Task input

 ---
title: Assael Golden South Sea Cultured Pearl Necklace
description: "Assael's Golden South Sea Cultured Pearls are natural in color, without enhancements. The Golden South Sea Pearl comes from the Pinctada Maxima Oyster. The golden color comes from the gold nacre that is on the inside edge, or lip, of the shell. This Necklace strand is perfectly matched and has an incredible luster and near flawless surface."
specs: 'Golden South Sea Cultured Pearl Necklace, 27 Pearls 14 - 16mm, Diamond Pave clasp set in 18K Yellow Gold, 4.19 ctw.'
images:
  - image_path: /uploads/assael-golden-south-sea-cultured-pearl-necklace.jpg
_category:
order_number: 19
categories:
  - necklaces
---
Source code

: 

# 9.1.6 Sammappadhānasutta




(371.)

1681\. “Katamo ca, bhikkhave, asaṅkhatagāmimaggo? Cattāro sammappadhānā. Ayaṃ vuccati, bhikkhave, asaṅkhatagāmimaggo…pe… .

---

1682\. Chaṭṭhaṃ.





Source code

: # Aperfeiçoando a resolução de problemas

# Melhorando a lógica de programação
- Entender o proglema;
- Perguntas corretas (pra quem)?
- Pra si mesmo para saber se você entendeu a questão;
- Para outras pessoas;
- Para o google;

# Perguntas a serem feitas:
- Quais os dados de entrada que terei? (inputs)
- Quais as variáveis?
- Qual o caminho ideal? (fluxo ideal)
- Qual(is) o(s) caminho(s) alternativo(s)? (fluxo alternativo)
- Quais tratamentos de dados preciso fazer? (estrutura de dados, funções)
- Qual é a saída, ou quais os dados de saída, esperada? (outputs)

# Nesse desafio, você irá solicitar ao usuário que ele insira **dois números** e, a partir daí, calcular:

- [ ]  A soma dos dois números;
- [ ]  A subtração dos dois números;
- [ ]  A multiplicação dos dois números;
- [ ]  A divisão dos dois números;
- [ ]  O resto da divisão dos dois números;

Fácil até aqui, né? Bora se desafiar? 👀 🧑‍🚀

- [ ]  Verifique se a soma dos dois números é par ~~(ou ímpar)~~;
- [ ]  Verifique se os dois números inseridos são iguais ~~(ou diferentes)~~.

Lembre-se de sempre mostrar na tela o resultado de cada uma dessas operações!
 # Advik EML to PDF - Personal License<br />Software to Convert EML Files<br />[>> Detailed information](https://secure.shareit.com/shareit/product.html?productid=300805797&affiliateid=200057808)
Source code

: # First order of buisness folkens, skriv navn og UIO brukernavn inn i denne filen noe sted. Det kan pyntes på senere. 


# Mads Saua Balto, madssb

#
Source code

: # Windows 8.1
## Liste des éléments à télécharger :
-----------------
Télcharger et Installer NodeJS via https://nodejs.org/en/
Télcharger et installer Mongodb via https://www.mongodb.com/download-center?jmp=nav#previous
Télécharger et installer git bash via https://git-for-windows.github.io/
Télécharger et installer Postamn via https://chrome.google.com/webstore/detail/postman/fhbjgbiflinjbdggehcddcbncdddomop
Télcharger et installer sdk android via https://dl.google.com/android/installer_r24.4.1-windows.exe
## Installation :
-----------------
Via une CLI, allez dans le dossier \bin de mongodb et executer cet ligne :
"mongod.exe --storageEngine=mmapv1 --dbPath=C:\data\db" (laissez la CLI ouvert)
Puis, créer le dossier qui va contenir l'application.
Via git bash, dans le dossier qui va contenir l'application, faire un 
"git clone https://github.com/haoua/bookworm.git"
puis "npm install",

Activity
Print out all the entries above exactly.

Response area
 ---
title: Assael Golden South Sea Cultured Pearl Necklace
description: "Assael's Golden South Sea Cultured Pearls are natural in color, without enhancements. The Golden South Sea Pearl comes from the Pinctada Maxima Oyster. The golden color comes from the gold nacre that is on the inside edge, or lip, of the shell. This Necklace strand is perfectly matched and has an incredible luster and near flawless surface."
specs: 'Golden South Sea Cultured Pearl Necklace, 27 Pearls 14 - 16mm, Diamond Pave clasp set in 18K Yellow Gold, 4.19 ctw.'
images:
  - image_path: /uploads/assael-golden-south-sea-cultured-pearl-necklace.jpg
_category:
order_number: 19
categories:
  - necklaces
---
Source code

: 

# 9.1.6 Sammappadhānasutta




(371.)

1681\. “Katamo ca, bhikkhave, asaṅkhatagāmimaggo? Cattāro sammappadhānā. Ayaṃ vuccati, bhikkhave, asaṅkhatagāmimaggo…pe… .

---

1682\. Chaṭṭhaṃ.





Source code

: # Aperfeiçoando a resolução de problemas

# Melhorando a lógica de programação
- Entender o proglema;
- Perguntas corretas (pra quem)?
- Pra si mesmo para saber se você entendeu a questão;
- Para outras pessoas;
- Para o google;

# Perguntas a serem feitas:
- Quais os dados de entrada que terei? (inputs)
- Quais as variáveis?
- Qual o caminho ideal? (fluxo ideal)
- Qual(is) o(s) caminho(s) alternativo(s)? (fluxo alternativo)
- Quais tratamentos de dados preciso fazer? (estrutura de dados, funções)
- Qual é a saída, ou quais os dados de saída, esperada? (outputs)

# Nesse desafio, você irá solicitar ao usuário que ele insira **dois números** e, a partir daí, calcular:

- [ ]  A soma dos dois números;
- [ ]  A subtração dos dois números;
- [ ]  A multiplicação dos dois números;
- [ ]  A divisão dos dois números;
- [ ]  O resto da divisão dos dois números;

Fácil até aqui, né? Bora se desafiar? 👀 🧑‍🚀

- [ ]  Verifique se a soma dos dois números é par ~~(ou ímpar)~~;
- [ ]  Verifique se os dois números inseridos são iguais ~~(ou diferentes)~~.

Lembre-se de sempre mostrar na tela o resultado de cada uma dessas operações!
 # Advik EML to PDF - Personal License<br />Software to Convert EML Files<br />[>> Detailed information](https://secure.shareit.com/shareit/product.html?productid=300805797&affiliateid=200057808)
Source code

: # First order of buisness folkens, skriv navn og UIO brukernavn inn i denne filen noe sted. Det kan pyntes på senere. 


# Mads Saua Balto, madssb

#
Source code

: # Windows 8.1
## Liste des éléments à télécharger :
-----------------
Télcharger et Installer NodeJS via https://nodejs.org/en/
Télcharger et installer Mongodb via https://www.mongodb.com/download-center?jmp=nav#previous
Télécharger et installer git bash via https://git-for-windows.github.io/
Télécharger et installer Postamn via https://chrome.google.com/webstore/detail/postman/fhbjgbiflinjbdggehcddcbncdddomop
Télcharger et installer sdk android via https://dl.google.com/android/installer_r24.4.1-windows.exe
## Installation :
-----------------
Via une CLI, allez dans le dossier \bin de mongodb et executer cet ligne :
"mongod.exe --storageEngine=mmapv1 --dbPath=C:\data\db" (laissez la CLI ouvert)
Puis, créer le dossier qui va contenir l'application.
Via git bash, dans le dossier qui va contenir l'application, faire un 
"git clone https://github.com/haoua/bookworm.git"
puis "npm install",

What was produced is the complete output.